Cities Need a New Old Philosophy: Justice

Civics by Ramsin CanonThe entrepreneurial government, once a promising and slick vehicle for change, has lost that new governance philosophy-smell. What was once seen as nimble has become ossified. America's cities are facing the problems of a new millennium as new generations come of age, facing new challenges. Since at least the early 1990s, big city governments have reoriented to a philosophy of governance rooted in free-market and entrepreneurial principles. In the early 1990s, this orientation for urban administration was described as "the New Public Management" by academics like Peter Aucoin. This entrepreneurial government philosophy was meant to replace the egalitarian and "rules-oriented" aspirations of reformers beginning in the 1970s. Recently, the word "neoliberal" has been thrown around, often imprecisely, to describe this ideology. But that word isn't quite accurate.

The type of government we've had in Chicago, and cities following Chicago's lead, is something very specific: giving individual leaders and small groups of leaders in cities broad discretion to set policy, akin to the managerial powers of corporate executives, as a means to achieve efficiency--efficiency in competition for capital investment and efficiency in provisioning services to the public. Its features have been well studied and explicated [PDF]: budget cuts, "accountability," privatization, consumer models, labor flexibility, and a hostility to politics vis a vis management (i.e., technocracy).

In a world opened up by the easier movement of capital across borders, elite city leadership figured they had to be lean to compete.
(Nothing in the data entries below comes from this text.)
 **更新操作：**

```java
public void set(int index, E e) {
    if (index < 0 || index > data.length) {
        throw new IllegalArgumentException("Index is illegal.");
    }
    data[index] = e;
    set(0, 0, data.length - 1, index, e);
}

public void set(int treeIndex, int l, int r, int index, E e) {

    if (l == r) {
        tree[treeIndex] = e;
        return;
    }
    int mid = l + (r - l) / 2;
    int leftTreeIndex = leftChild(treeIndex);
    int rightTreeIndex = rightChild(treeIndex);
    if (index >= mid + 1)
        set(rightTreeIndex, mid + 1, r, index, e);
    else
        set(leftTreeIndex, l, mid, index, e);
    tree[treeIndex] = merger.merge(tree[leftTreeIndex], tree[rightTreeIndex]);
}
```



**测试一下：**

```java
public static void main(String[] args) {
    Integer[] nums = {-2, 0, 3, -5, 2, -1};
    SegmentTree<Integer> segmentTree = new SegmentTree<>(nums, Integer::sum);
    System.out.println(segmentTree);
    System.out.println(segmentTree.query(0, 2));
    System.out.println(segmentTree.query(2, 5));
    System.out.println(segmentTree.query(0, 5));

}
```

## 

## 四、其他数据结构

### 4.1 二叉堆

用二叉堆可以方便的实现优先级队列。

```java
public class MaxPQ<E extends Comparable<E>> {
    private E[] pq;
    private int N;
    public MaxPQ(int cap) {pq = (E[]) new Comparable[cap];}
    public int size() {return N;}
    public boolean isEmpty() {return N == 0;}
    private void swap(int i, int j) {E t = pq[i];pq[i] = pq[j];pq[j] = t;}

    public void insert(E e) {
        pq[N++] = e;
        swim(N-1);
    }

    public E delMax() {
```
This then-new philosophy saw self-management by professionals (like teachers and health care workers), rule-bound agencies, and egalitarian aspirations as inefficient, because by their nature, these processes are slow. It couldn't move at the pace of business at a time business was striking for better deals, or fleeing altogether. To keep and lure capital and talent, decision-makers couldn't be bound by exacting rules--whether those were workplace rules in the form of collective bargaining agreements, "due process" rules, or procedural safeguards meant to guarantee inclusion of underrepresented and underserved people.

This New Public Management -- the entrepreneurial government, the Third Way, neoliberalism -- may have been the best available solution at the time, a cynical attempt to roll back the social and economic justice movements surviving from the New Deal and Great Society eras, some combination of these, or something else entirely. It was certainly the philosophy adopted by the younger Mayor Daley by 1991, and which he pursued with gusto through his abrupt retirement in 2010. It is the philosophy that guided his top-down takeover of the public schools, the privatization of public housing, and the myriad "public-private partnerships" that have characterized the last decade.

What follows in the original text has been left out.